The council is under mounting international pressure to act  quickly; but members are still divided over sanctions against the government and punishment for the perpetrators of atrocities.
At the request of the United States, the council voted on Thursday for a second week-long extension of the UN political mission in Sudan. But many members, including France, Algeria and Britain, made clear they were fed up with the delays and wanted a vote next week on a new resolution.

"The time has come now to adopt the resolution", said France's UN Ambassador Jean-Marc de la Sabliere, stressing that the council members agree on these provisions.

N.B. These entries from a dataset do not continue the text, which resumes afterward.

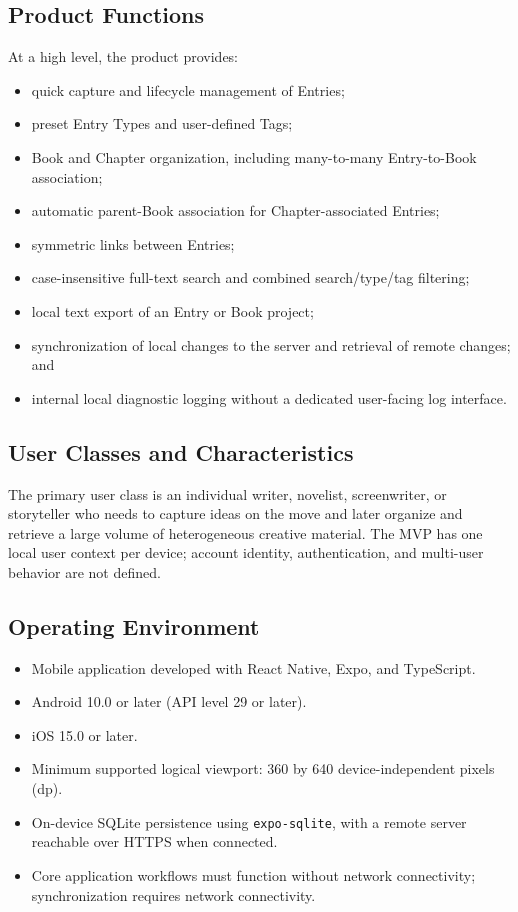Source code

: \documentclass[11pt,a4paper]{article}
\begin{document}
\subsection{Product Functions}
At a high level, the product provides:
\begin{itemize}
  \item quick capture and lifecycle management of Entries;
  \item preset Entry Types and user-defined Tags;
  \item Book and Chapter organization, including many-to-many Entry-to-Book association;
  \item automatic parent-Book association for Chapter-associated Entries;
  \item symmetric links between Entries;
  \item case-insensitive full-text search and combined search/type/tag filtering;
  \item local text export of an Entry or Book project;
  \item synchronization of local changes to the server and retrieval of remote changes; and
  \item internal local diagnostic logging without a dedicated user-facing log interface.
\end{itemize}

\subsection{User Classes and Characteristics}
The primary user class is an individual writer, novelist, screenwriter, or storyteller who needs to capture ideas on the move and later organize and retrieve a large volume of heterogeneous creative material. The MVP has one local user context per device; account identity, authentication, and multi-user behavior are not defined.

\subsection{Operating Environment}
\begin{itemize}
  \item Mobile application developed with React Native, Expo, and TypeScript.
  \item Android 10.0 or later (API level 29 or later).
  \item iOS 15.0 or later.
  \item Minimum supported logical viewport: 360 by 640 device-independent pixels (dp).
  \item On-device SQLite persistence using \texttt{expo-sqlite}, with a remote server reachable over HTTPS when connected.
  \item Core application workflows must function without network connectivity; synchronization requires network connectivity.
\end{itemize}
\end{document}
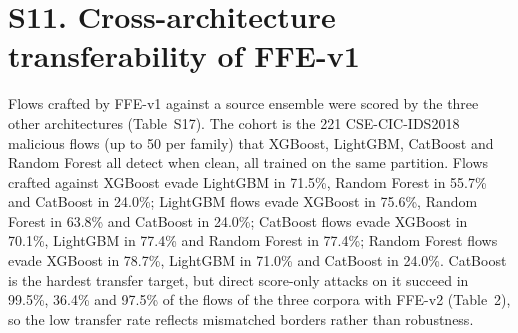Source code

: \begin{table}[!htbp]
\centering
\caption*{Table S14. FFE-v1 with and without tree-split boundary snapping (XGBoost, Real ASR with Wilson 95\% interval).}
\footnotesize

\end{table}

\begin{table}[!htbp]
\centering
\caption*{Table S15. Ablation of FFE-v1 on CUDA XGBoost, CSE-CIC-IDS2018 ($N=283$). Delay is the mean added flow duration.}
\footnotesize
\resizebox{\columnwidth}{!}{%
%
}
\end{table}

\begin{table}[!htbp]
\centering
\caption*{Table S16. FFE-v1 against XGBoost and LightGBM: clean test performance, Real ASR on the 1,000-flow cohort (Wilson 95\% intervals) and surrogate--target agreement.}
\scriptsize
\resizebox{\columnwidth}{!}{%
%
}
\end{table}

\section*{S11. Cross-architecture transferability of FFE-v1}

Flows crafted by FFE-v1 against a source ensemble were scored by the three other architectures (Table~S17). The cohort is the 221 CSE-CIC-IDS2018 malicious flows (up to 50 per family) that XGBoost, LightGBM, CatBoost and Random Forest all detect when clean, all trained on the same partition. Flows crafted against XGBoost evade LightGBM in 71.5\%, Random Forest in 55.7\% and CatBoost in 24.0\%; LightGBM flows evade XGBoost in 75.6\%, Random Forest in 63.8\% and CatBoost in 24.0\%; CatBoost flows evade XGBoost in 70.1\%, LightGBM in 77.4\% and Random Forest in 77.4\%; Random Forest flows evade XGBoost in 78.7\%, LightGBM in 71.0\% and CatBoost in 24.0\%. CatBoost is the hardest transfer target, but direct score-only attacks on it succeed in 99.5\%, 36.4\% and 97.5\% of the flows of the three corpora with FFE-v2 (Table~2), so the low transfer rate reflects mismatched borders rather than robustness.

\begin{table}[!htbp]
\centering
\caption*{Table S17. Transferability of FFE-v1 flows (success rate in \%, $N=221$; diagonal: attack against the source model itself).}
\footnotesize
\resizebox{\columnwidth}{!}{%
%
}
\end{table}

Diplomats are concerned that the large UN peacekeeping force will be deployed in generally quiet areas, monitoring the north-south peace deal while the much smaller African Union force is struggling on its own in Darfur to help end a conflict that has forced more than two million people to flee their homes.

African Union forces are
deployed in Darfur

But council members disagree on sanctions and punishment. The US draft resolution would impose a travel ban and asset freeze against those who block peace efforts, threaten stability in Darfur, violate international humanitarian or human rights law, or are responsible for military overflights.

It also wants those responsible for "crimes and atrocities" to be punished, but does not specify how, saying this needs "to be developed". 

The United States dropped an earlier proposal to extend an arms embargo already in force in Darfur for both black African rebel groups and the Arab militia known as Janjawid to include Sudan's government.

US vote pressure

The US, instead, is pressing for the council to vote on the peacekeepers and sanctions but leave the issue of a tribunal to a later date, diplomats said.

China, Russia and Algeria were opposed, according to UN diplomats.

China's UN Ambassador Wang Guangya has said his government has problems with the concept of sanctions. Diplomats said it was still unclear whether Beijing or Moscow would veto a resolution that included a travel ban and asset freeze or simply abstain.  

The issue of punishing perpetrators of violence is equally divisive. Two months ago, a UN Commission of Inquiry had said crimes against humanity - but not genocide - probably occurred in Darfur and recommended that those responsible be prosecuted by the International Criminal Court. It drew up a secret list of top suspects. 

UK ambassador to the UN
Emyr Jones Parry

Nine of the 15 council members, including Britain and France, are parties to the court and three others have signed but not ratified the treaty establishing it. But the United States vehemently opposes the world's first permanent war crimes tribunal and wants suspects to be tried by a new tribunal in Arusha, Tanzania. 

This proposal, however, has received little support. Neither has a Nigerian proposal made on Wednesday for an African-run tribunal to prosecute human rights violators from Darfur and promote reconciliation.

"I don't think it's going to happen," Britain's UN Ambassador Emyr Jones Parry said, noting questions about the extent of African Union support for the Nigerian proposal and lots of scepticism whether or not this is a practical and realistic alternative.

France's de la Sabliere said the International Criminal Court is the right place for prosecutions, though a reconciliation committee could be created as an addition.